What you return must be the lines from the first one below through the one containing "2. Copy the", exactly and with pictures excluded.

Saved data entries:
▬▬▬
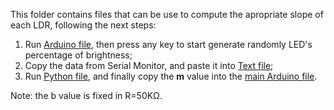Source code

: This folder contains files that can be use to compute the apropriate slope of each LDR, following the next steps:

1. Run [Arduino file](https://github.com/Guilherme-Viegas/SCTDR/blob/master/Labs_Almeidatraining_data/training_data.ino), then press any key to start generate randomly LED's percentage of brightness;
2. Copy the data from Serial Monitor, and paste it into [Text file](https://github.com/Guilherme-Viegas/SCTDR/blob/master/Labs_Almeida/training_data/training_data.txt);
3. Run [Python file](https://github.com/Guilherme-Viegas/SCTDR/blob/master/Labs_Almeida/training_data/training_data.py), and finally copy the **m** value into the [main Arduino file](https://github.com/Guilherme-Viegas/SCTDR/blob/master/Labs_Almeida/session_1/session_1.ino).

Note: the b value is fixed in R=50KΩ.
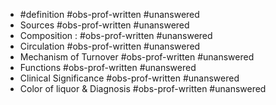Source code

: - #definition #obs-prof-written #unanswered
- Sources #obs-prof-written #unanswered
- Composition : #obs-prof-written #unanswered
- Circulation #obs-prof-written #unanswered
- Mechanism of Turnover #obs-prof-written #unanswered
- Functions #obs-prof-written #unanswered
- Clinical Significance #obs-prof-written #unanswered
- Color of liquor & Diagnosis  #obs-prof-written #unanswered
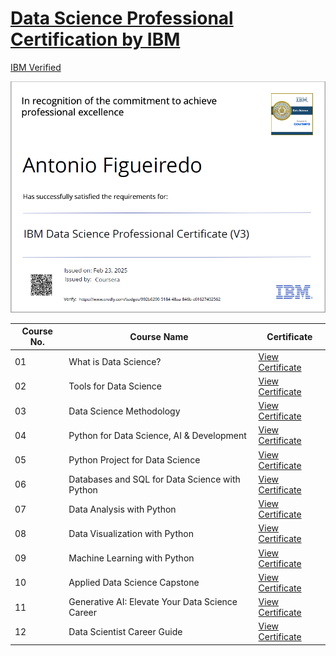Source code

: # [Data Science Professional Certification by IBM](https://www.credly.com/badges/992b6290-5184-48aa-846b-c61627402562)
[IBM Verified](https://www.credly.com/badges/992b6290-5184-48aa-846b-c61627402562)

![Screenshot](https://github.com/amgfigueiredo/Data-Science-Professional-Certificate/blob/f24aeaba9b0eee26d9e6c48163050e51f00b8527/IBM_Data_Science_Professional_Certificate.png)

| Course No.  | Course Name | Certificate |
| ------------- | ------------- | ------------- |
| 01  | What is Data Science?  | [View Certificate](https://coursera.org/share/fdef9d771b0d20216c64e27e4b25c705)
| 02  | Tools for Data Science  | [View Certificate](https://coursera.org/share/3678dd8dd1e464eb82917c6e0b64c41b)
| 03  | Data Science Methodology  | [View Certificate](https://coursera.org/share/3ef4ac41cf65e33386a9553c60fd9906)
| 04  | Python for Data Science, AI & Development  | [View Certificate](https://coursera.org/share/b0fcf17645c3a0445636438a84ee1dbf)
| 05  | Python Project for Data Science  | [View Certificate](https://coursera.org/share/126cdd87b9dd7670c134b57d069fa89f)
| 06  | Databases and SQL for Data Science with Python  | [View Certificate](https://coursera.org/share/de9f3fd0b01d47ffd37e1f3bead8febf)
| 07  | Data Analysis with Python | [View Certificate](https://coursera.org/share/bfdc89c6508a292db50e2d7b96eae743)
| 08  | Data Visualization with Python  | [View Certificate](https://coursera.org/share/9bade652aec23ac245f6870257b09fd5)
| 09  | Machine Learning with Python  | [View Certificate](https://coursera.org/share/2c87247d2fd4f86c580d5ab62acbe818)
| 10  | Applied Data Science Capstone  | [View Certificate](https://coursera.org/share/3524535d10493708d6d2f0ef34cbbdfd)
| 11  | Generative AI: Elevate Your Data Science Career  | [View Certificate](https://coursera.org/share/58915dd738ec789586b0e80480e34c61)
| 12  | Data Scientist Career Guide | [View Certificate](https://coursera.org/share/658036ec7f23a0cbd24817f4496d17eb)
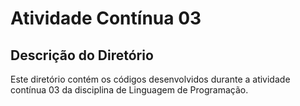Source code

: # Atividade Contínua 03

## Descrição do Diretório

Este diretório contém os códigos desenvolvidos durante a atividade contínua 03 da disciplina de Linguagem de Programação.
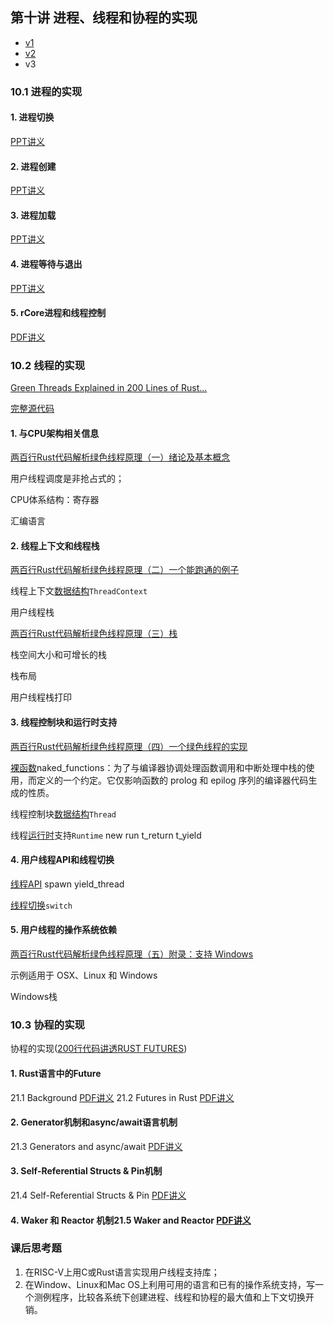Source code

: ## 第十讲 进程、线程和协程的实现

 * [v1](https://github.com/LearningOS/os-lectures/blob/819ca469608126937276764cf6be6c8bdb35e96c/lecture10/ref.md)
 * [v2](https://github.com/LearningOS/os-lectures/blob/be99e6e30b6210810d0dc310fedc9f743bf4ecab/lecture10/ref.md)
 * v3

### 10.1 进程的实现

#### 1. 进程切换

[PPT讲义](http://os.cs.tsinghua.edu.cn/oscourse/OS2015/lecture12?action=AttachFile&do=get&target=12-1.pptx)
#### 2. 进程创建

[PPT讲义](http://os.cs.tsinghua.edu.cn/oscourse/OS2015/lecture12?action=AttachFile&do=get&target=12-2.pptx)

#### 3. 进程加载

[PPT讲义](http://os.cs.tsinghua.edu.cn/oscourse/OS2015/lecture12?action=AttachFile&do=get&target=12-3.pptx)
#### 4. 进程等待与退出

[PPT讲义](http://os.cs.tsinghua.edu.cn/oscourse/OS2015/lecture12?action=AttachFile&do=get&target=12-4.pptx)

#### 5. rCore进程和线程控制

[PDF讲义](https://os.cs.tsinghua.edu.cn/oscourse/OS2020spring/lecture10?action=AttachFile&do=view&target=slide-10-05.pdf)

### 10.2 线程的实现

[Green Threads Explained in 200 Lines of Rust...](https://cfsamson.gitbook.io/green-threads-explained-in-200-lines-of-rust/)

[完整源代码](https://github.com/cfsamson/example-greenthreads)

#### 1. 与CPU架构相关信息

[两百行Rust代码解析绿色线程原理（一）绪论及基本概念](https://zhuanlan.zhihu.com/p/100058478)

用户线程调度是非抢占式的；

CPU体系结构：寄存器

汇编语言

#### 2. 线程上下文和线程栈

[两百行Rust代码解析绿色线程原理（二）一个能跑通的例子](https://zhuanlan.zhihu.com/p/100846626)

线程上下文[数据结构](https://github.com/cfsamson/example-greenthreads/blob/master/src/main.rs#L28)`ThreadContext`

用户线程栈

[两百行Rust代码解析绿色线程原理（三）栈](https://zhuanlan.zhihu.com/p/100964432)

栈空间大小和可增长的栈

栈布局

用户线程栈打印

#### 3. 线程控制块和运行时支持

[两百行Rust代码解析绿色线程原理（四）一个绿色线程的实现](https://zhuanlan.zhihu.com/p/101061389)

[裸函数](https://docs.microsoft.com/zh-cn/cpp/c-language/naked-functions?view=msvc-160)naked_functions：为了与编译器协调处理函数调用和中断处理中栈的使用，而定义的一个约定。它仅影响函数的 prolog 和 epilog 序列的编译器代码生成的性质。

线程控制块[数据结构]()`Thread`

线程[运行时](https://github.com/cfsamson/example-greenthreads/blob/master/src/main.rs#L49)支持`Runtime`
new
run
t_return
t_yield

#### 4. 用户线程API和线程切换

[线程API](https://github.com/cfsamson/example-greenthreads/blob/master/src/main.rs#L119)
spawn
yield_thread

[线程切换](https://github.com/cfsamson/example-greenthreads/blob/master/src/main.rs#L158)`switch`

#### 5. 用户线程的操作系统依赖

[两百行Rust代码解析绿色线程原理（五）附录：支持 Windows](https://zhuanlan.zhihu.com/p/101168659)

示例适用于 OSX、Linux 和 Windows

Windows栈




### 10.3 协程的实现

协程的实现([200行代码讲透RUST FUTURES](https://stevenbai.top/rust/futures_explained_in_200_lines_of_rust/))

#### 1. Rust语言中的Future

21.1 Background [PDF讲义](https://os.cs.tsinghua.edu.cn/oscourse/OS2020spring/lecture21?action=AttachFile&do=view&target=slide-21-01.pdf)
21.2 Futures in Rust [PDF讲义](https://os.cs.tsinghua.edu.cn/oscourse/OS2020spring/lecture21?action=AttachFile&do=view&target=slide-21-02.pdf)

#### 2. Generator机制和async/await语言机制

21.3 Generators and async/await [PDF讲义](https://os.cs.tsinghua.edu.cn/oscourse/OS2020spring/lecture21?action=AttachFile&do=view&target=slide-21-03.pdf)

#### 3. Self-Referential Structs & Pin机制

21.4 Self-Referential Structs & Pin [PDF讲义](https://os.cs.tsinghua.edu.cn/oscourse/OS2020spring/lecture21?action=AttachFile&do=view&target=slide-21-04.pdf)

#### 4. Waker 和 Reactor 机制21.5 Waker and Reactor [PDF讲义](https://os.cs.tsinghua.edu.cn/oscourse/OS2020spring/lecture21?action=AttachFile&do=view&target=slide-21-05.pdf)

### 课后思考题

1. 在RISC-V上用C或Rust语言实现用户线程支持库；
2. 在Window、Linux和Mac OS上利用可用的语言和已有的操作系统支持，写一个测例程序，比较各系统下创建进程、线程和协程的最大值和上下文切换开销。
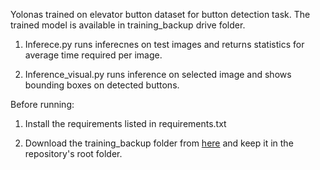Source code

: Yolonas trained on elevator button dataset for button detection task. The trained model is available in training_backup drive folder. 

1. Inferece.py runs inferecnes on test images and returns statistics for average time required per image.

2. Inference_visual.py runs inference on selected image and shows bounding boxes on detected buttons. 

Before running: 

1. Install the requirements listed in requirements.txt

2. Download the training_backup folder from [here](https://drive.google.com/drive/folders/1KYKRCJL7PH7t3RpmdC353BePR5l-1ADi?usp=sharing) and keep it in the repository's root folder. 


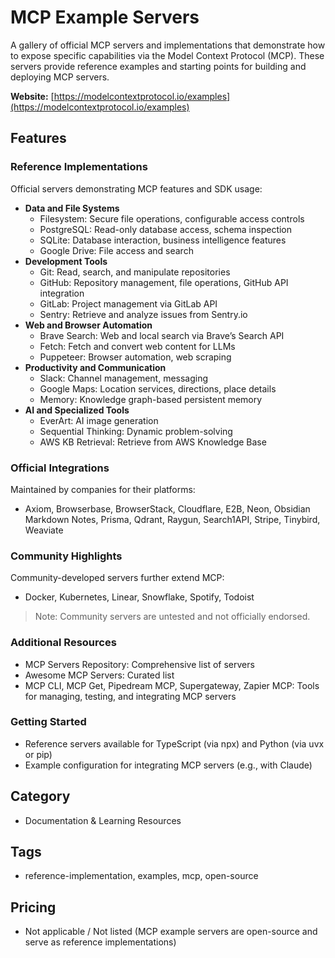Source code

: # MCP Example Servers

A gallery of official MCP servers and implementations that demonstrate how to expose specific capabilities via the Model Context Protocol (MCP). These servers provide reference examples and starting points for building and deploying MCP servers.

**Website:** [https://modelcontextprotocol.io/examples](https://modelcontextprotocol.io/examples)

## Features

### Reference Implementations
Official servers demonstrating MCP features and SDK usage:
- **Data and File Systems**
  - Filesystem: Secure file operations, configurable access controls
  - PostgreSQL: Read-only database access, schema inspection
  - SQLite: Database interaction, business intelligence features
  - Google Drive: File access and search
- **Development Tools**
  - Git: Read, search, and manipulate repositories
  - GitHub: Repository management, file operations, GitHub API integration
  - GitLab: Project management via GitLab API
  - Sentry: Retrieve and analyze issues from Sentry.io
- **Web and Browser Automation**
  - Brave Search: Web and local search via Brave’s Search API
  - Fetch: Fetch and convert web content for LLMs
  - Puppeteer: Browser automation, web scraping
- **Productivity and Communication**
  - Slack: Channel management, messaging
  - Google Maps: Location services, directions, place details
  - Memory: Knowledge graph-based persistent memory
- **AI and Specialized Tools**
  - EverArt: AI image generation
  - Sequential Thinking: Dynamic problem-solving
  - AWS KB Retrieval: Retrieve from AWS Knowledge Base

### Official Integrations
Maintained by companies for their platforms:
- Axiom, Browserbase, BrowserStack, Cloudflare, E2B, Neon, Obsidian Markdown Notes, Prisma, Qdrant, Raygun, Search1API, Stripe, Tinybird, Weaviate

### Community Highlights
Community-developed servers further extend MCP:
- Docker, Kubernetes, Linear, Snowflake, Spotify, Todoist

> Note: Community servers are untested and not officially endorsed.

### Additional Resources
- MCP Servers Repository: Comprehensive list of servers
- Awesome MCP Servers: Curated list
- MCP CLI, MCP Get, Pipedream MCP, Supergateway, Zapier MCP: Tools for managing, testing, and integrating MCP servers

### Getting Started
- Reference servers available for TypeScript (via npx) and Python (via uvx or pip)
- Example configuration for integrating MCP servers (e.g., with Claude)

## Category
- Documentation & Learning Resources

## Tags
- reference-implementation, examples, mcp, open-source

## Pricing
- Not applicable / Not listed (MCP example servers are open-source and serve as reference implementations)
▬▬▬
=== Response ===
Source code

: This folder contains files that can be use to compute the apropriate slope of each LDR, following the next steps:

1. Run [Arduino file](https://github.com/Guilherme-Viegas/SCTDR/blob/master/Labs_Almeidatraining_data/training_data.ino), then press any key to start generate randomly LED's percentage of brightness;
2. Copy the data from Serial Monitor, and paste it into [Text file](https://github.com/Guilherme-Viegas/SCTDR/blob/master/Labs_Almeida/training_data/training_data.txt);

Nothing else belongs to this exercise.